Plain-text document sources
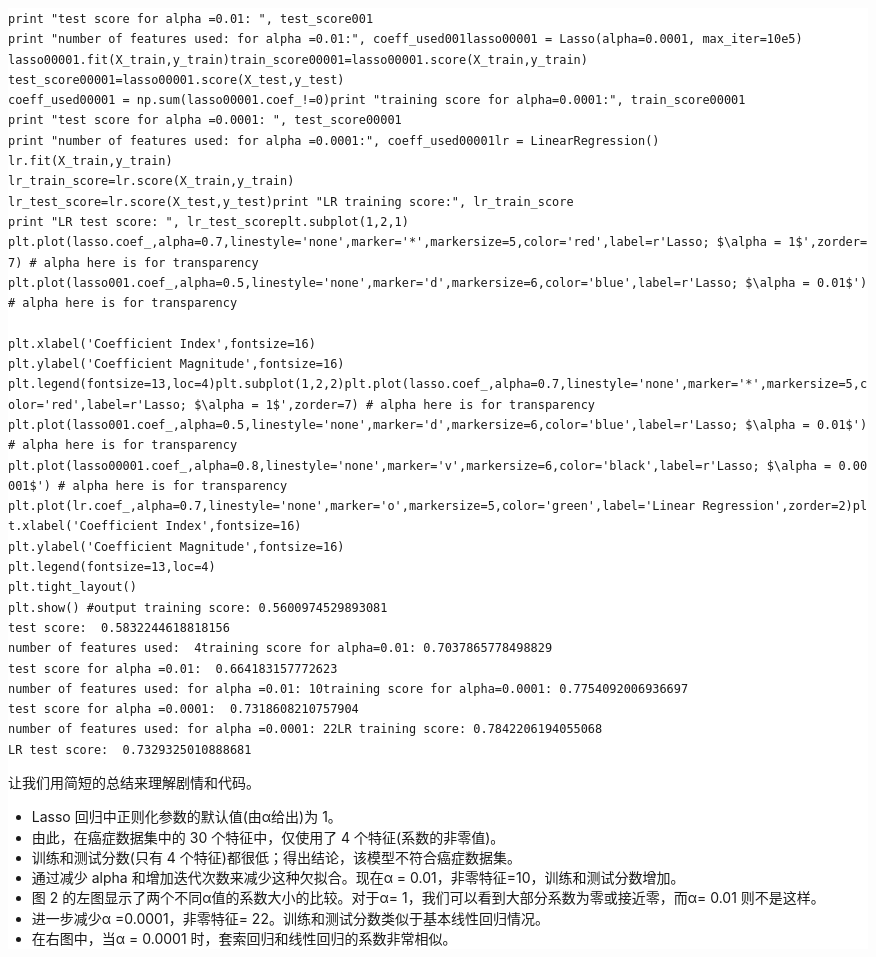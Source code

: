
 ```
print "test score for alpha =0.01: ", test_score001
print "number of features used: for alpha =0.01:", coeff_used001lasso00001 = Lasso(alpha=0.0001, max_iter=10e5)
lasso00001.fit(X_train,y_train)train_score00001=lasso00001.score(X_train,y_train)
test_score00001=lasso00001.score(X_test,y_test)
coeff_used00001 = np.sum(lasso00001.coef_!=0)print "training score for alpha=0.0001:", train_score00001 
print "test score for alpha =0.0001: ", test_score00001
print "number of features used: for alpha =0.0001:", coeff_used00001lr = LinearRegression()
lr.fit(X_train,y_train)
lr_train_score=lr.score(X_train,y_train)
lr_test_score=lr.score(X_test,y_test)print "LR training score:", lr_train_score 
print "LR test score: ", lr_test_scoreplt.subplot(1,2,1)
plt.plot(lasso.coef_,alpha=0.7,linestyle='none',marker='*',markersize=5,color='red',label=r'Lasso; $\alpha = 1$',zorder=7) # alpha here is for transparency
plt.plot(lasso001.coef_,alpha=0.5,linestyle='none',marker='d',markersize=6,color='blue',label=r'Lasso; $\alpha = 0.01$') # alpha here is for transparency

plt.xlabel('Coefficient Index',fontsize=16)
plt.ylabel('Coefficient Magnitude',fontsize=16)
plt.legend(fontsize=13,loc=4)plt.subplot(1,2,2)plt.plot(lasso.coef_,alpha=0.7,linestyle='none',marker='*',markersize=5,color='red',label=r'Lasso; $\alpha = 1$',zorder=7) # alpha here is for transparency
plt.plot(lasso001.coef_,alpha=0.5,linestyle='none',marker='d',markersize=6,color='blue',label=r'Lasso; $\alpha = 0.01$') # alpha here is for transparency
plt.plot(lasso00001.coef_,alpha=0.8,linestyle='none',marker='v',markersize=6,color='black',label=r'Lasso; $\alpha = 0.00001$') # alpha here is for transparency
plt.plot(lr.coef_,alpha=0.7,linestyle='none',marker='o',markersize=5,color='green',label='Linear Regression',zorder=2)plt.xlabel('Coefficient Index',fontsize=16)
plt.ylabel('Coefficient Magnitude',fontsize=16)
plt.legend(fontsize=13,loc=4)
plt.tight_layout()
plt.show() #output training score: 0.5600974529893081
test score:  0.5832244618818156
number of features used:  4training score for alpha=0.01: 0.7037865778498829
test score for alpha =0.01:  0.664183157772623
number of features used: for alpha =0.01: 10training score for alpha=0.0001: 0.7754092006936697
test score for alpha =0.0001:  0.7318608210757904
number of features used: for alpha =0.0001: 22LR training score: 0.7842206194055068
LR test score:  0.7329325010888681
```

让我们用简短的总结来理解剧情和代码。

*   Lasso 回归中正则化参数的默认值(由α给出)为 1。
*   由此，在癌症数据集中的 30 个特征中，仅使用了 4 个特征(系数的非零值)。
*   训练和测试分数(只有 4 个特征)都很低；得出结论，该模型不符合癌症数据集。
*   通过减少 alpha 和增加迭代次数来减少这种欠拟合。现在α = 0.01，非零特征=10，训练和测试分数增加。
*   图 2 的左图显示了两个不同α值的系数大小的比较。对于α= 1，我们可以看到大部分系数为零或接近零，而α= 0.01 则不是这样。
*   进一步减少α =0.0001，非零特征= 22。训练和测试分数类似于基本线性回归情况。
*   在右图中，当α = 0.0001 时，套索回归和线性回归的系数非常相似。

**Exercise objective:**
Starting with the top line, write out all the data above exactly; keep the pictures out.

**Exercise answer:**
Source code

:
 ```
print "test score for alpha =0.01: ", test_score001
print "number of features used: for alpha =0.01:", coeff_used001lasso00001 = Lasso(alpha=0.0001, max_iter=10e5)
lasso00001.fit(X_train,y_train)train_score00001=lasso00001.score(X_train,y_train)
test_score00001=lasso00001.score(X_test,y_test)
coeff_used00001 = np.sum(lasso00001.coef_!=0)print "training score for alpha=0.0001:", train_score00001 
print "test score for alpha =0.0001: ", test_score00001
print "number of features used: for alpha =0.0001:", coeff_used00001lr = LinearRegression()
lr.fit(X_train,y_train)
lr_train_score=lr.score(X_train,y_train)
lr_test_score=lr.score(X_test,y_test)print "LR training score:", lr_train_score 
print "LR test score: ", lr_test_scoreplt.subplot(1,2,1)
plt.plot(lasso.coef_,alpha=0.7,linestyle='none',marker='*',markersize=5,color='red',label=r'Lasso; $\alpha = 1$',zorder=7) # alpha here is for transparency
plt.plot(lasso001.coef_,alpha=0.5,linestyle='none',marker='d',markersize=6,color='blue',label=r'Lasso; $\alpha = 0.01$') # alpha here is for transparency

plt.xlabel('Coefficient Index',fontsize=16)
plt.ylabel('Coefficient Magnitude',fontsize=16)
plt.legend(fontsize=13,loc=4)plt.subplot(1,2,2)plt.plot(lasso.coef_,alpha=0.7,linestyle='none',marker='*',markersize=5,color='red',label=r'Lasso; $\alpha = 1$',zorder=7) # alpha here is for transparency
plt.plot(lasso001.coef_,alpha=0.5,linestyle='none',marker='d',markersize=6,color='blue',label=r'Lasso; $\alpha = 0.01$') # alpha here is for transparency
plt.plot(lasso00001.coef_,alpha=0.8,linestyle='none',marker='v',markersize=6,color='black',label=r'Lasso; $\alpha = 0.00001$') # alpha here is for transparency
plt.plot(lr.coef_,alpha=0.7,linestyle='none',marker='o',markersize=5,color='green',label='Linear Regression',zorder=2)plt.xlabel('Coefficient Index',fontsize=16)
plt.ylabel('Coefficient Magnitude',fontsize=16)
plt.legend(fontsize=13,loc=4)
plt.tight_layout()
plt.show() #output training score: 0.5600974529893081
test score:  0.5832244618818156
number of features used:  4training score for alpha=0.01: 0.7037865778498829
test score for alpha =0.01:  0.664183157772623
number of features used: for alpha =0.01: 10training score for alpha=0.0001: 0.7754092006936697
test score for alpha =0.0001:  0.7318608210757904
number of features used: for alpha =0.0001: 22LR training score: 0.7842206194055068
LR test score:  0.7329325010888681
```

让我们用简短的总结来理解剧情和代码。

*   Lasso 回归中正则化参数的默认值(由α给出)为 1。
*   由此，在癌症数据集中的 30 个特征中，仅使用了 4 个特征(系数的非零值)。
*   训练和测试分数(只有 4 个特征)都很低；得出结论，该模型不符合癌症数据集。
*   通过减少 alpha 和增加迭代次数来减少这种欠拟合。现在α = 0.01，非零特征=10，训练和测试分数增加。
*   图 2 的左图显示了两个不同α值的系数大小的比较。对于α= 1，我们可以看到大部分系数为零或接近零，而α= 0.01 则不是这样。
*   进一步减少α =0.0001，非零特征= 22。训练和测试分数类似于基本线性回归情况。
*   在右图中，当α = 0.0001 时，套索回归和线性回归的系数非常相似。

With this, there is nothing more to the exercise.